[Start of section]

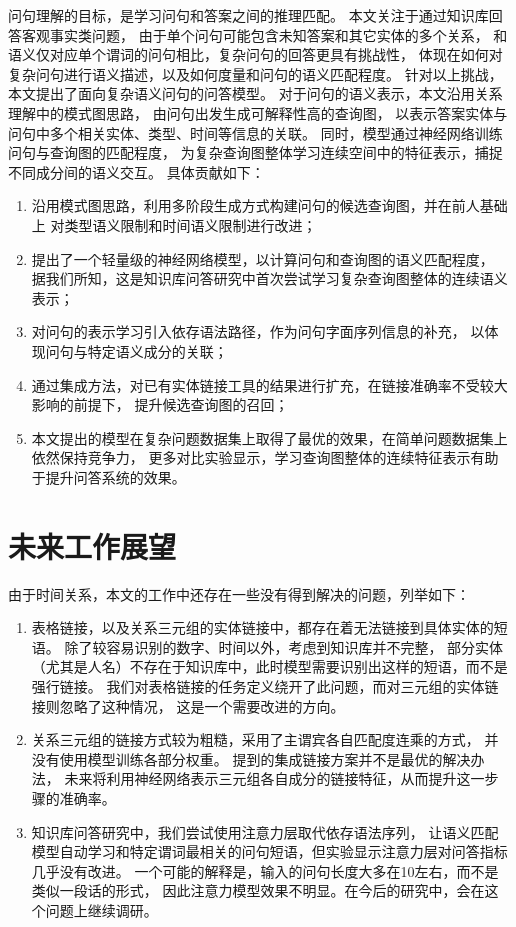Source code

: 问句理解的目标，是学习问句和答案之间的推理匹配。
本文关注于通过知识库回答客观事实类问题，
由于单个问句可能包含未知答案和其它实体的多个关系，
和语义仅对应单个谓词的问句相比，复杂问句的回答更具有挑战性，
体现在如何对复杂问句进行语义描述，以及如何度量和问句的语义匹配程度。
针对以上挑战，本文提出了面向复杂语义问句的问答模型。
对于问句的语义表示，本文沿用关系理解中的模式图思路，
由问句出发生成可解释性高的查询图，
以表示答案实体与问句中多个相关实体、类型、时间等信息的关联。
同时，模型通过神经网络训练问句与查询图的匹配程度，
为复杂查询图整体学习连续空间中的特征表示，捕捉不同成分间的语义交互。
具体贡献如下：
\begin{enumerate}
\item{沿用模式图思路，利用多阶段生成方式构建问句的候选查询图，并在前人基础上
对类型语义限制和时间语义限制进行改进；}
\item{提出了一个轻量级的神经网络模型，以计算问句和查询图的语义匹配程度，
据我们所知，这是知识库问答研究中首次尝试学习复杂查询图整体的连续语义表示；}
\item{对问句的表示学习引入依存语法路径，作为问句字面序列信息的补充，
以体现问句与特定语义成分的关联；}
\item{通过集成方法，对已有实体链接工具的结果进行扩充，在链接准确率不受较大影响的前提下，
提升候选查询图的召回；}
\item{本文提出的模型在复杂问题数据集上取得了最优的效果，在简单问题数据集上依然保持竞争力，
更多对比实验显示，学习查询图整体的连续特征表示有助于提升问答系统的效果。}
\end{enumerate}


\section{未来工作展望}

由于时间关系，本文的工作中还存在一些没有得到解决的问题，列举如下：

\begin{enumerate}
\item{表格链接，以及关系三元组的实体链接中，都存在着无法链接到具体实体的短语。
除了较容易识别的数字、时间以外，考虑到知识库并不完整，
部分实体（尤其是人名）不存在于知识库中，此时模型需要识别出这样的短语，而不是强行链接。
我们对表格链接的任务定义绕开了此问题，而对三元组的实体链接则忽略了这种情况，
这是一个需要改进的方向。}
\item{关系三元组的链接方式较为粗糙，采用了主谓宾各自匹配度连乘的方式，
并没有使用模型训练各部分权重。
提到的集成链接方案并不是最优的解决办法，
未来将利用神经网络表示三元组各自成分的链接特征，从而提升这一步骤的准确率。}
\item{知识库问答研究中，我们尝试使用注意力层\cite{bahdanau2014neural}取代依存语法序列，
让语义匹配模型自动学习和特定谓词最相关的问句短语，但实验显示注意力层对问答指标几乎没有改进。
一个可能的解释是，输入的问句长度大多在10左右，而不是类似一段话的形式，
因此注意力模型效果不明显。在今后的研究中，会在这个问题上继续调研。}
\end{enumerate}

[End of section]
[Start of section]

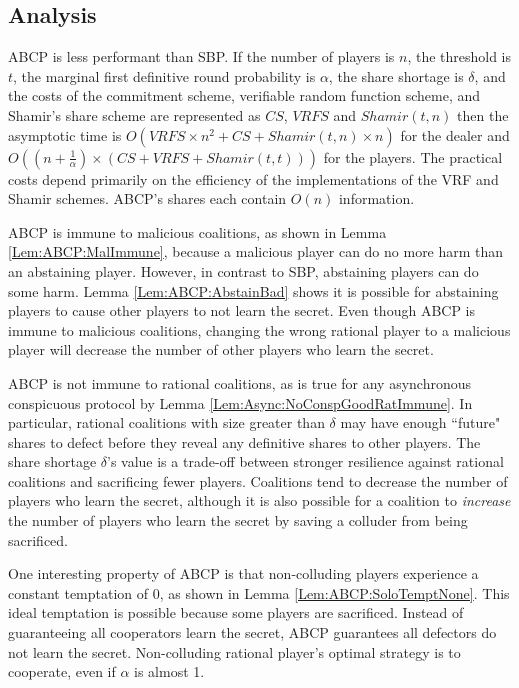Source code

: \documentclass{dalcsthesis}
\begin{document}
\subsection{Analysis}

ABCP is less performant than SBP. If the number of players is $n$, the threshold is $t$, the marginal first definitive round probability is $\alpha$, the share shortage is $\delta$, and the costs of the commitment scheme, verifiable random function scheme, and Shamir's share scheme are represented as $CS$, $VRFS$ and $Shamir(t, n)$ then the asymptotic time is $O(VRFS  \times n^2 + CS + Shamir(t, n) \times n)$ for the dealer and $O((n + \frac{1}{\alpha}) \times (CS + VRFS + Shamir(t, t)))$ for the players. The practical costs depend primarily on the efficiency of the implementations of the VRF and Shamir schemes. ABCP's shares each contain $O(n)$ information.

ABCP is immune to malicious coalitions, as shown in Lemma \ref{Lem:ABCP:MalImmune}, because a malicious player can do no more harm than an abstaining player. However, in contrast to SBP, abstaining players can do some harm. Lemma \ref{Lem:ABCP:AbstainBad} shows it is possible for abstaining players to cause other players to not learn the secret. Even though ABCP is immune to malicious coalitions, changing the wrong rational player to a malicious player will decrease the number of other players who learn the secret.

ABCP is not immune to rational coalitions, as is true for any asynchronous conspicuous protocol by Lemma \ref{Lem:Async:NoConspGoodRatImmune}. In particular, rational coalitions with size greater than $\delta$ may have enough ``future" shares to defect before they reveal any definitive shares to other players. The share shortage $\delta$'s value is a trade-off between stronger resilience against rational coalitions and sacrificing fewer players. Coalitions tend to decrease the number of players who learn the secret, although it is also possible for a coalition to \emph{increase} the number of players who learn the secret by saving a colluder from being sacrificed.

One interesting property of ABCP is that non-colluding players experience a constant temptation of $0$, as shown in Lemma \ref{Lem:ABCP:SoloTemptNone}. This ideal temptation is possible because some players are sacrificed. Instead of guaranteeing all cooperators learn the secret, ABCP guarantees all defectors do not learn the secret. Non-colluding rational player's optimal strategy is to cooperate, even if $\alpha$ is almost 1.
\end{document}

[End of section]

• **What you should do**:
Write out only the lines that run from the line containing "本文关注于通过知识库回答客观事实类问题，" through the line containing "由于时间关系，本文的工作中还存在一些没有得到解决的问题，列举如下：", both included, exactly as they appear above.

• **Expected answer**:
本文关注于通过知识库回答客观事实类问题，
由于单个问句可能包含未知答案和其它实体的多个关系，
和语义仅对应单个谓词的问句相比，复杂问句的回答更具有挑战性，
体现在如何对复杂问句进行语义描述，以及如何度量和问句的语义匹配程度。
针对以上挑战，本文提出了面向复杂语义问句的问答模型。
对于问句的语义表示，本文沿用关系理解中的模式图思路，
由问句出发生成可解释性高的查询图，
以表示答案实体与问句中多个相关实体、类型、时间等信息的关联。
同时，模型通过神经网络训练问句与查询图的匹配程度，
为复杂查询图整体学习连续空间中的特征表示，捕捉不同成分间的语义交互。
具体贡献如下：
\begin{enumerate}
\item{沿用模式图思路，利用多阶段生成方式构建问句的候选查询图，并在前人基础上
对类型语义限制和时间语义限制进行改进；}
\item{提出了一个轻量级的神经网络模型，以计算问句和查询图的语义匹配程度，
据我们所知，这是知识库问答研究中首次尝试学习复杂查询图整体的连续语义表示；}
\item{对问句的表示学习引入依存语法路径，作为问句字面序列信息的补充，
以体现问句与特定语义成分的关联；}
\item{通过集成方法，对已有实体链接工具的结果进行扩充，在链接准确率不受较大影响的前提下，
提升候选查询图的召回；}
\item{本文提出的模型在复杂问题数据集上取得了最优的效果，在简单问题数据集上依然保持竞争力，
更多对比实验显示，学习查询图整体的连续特征表示有助于提升问答系统的效果。}
\end{enumerate}


\section{未来工作展望}

由于时间关系，本文的工作中还存在一些没有得到解决的问题，列举如下：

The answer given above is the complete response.